One of the most influential positions regarding the nature of psychology and how it can be applied to education is exemplified by the work of B. F. Skinner. Skinner's system probably represents the most complete and systematic statement of the associationist, behaviorist, environmentalist, determinist position in psychology today.

Because of his preoccupation with strict scientific controls, Skinner has performed most of his experiment with lower animals, principally the pigeon and the white rat. He developed what has become known as the "Skinner box" as a suitable device for animal study. Typically, a rat is placed in a closed box which contains only a lever and a food dispenser. When the rat presses the lever under the conditions established by the experimenter, a food pellet drops into the food tray, thus rewarding the rat. Once the rat has acquired this response, the experimenter can bring the rat's behavior under the control of a variety of stimulus conditions. Furthermore, behavior can be gradually modified or shaped until new responses, not ordinarily in the rat's behavioral repertory, appear. Success in these endeavors has led Skinner to believe that the laws of learning apply to all organisms. In schools the behavior of pupils may be shaped by careful sequencing of materials and by the presentation of appropriate rewards or reinforcers. Programmed learning and teaching machines are the most appropriate means of accomplishing school learning. What is common to man, pigeons, and rats is a world in which certain contingencies of reinforcements prevail.

Skinner established himself as one of the country's leading behaviorists with the publication of his Behavior of Organisms in 1938. Although obviously influenced by Watson's behaviorism, Skinner's system appears to follow primarily from the work of Pavlov and Thorndike. Unlike some other followers of Watson, who studied behavior in order to understand the "workings of the mind," Skinner restricted himself to the study of overt or measurable behavior. Without denying either mental or physiological processes, he finds that a study of behavior does not depend on conclusions about what is going on inside the organism.

Every science, he points out, has looked for causes of action inside the things it has studied. Although the practice has proved useful at times, the problem is that events which are located inside a system are likely to be difficult to observe. We are inclined to provide inner explanations without justification and invent causes without fear of contradiction. It is especially tempting to attribute human behavior to the behavior of some inner agent.

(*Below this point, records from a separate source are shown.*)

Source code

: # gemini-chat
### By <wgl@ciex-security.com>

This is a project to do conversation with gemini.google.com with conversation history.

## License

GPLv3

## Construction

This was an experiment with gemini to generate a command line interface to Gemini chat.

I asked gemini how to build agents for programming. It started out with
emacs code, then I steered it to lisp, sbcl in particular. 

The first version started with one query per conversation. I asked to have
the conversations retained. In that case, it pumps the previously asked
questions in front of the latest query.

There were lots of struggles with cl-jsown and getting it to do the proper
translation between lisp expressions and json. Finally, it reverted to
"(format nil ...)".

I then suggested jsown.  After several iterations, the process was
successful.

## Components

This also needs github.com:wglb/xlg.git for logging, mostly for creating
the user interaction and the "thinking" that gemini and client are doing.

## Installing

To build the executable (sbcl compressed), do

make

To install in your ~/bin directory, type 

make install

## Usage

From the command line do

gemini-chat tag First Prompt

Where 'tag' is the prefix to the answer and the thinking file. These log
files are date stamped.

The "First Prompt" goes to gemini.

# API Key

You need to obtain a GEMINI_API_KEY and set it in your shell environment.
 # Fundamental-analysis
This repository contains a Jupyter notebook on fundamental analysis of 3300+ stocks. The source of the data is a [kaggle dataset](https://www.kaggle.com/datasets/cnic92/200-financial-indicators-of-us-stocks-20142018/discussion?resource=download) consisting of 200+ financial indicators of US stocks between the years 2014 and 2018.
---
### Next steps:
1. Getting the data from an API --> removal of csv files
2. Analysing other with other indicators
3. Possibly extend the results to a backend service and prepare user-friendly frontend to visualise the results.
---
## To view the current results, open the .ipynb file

Because we have for so long looked inside the organism for an explanation of behavior, we have neglected the variables which are immediately available for a scientific analysis. These variables lie outside the organism. They are found in its immediate environment or in its environmental history. Many of the variables or stimuli are measurable and controllable and, consequently, they make it possible to explain behavior as other subjects are explained in science.

It is evident that the methods of science have been highly successful. Skinner believes that the methods of science should be applied to the field of human affairs. We are all controlled by the world, part of which is constructed by men. Is this control to occur by accident, by tyrants, or by ourselves? A scientific society should reject accidental manipulation. He asserts that a specific plan is needed to promote fully the development of man and society. We cannot make wise decisions if we continue to pretend that we are not controlled.

As Skinner points out, the possibility of behavioral control is offensive to many people. We have traditionally regarded man as a free agent whose behavior occurs by virtue of spontaneous inner changes. We are reluctant to abandon the internal "will" which makes prediction and control of behavior impossible.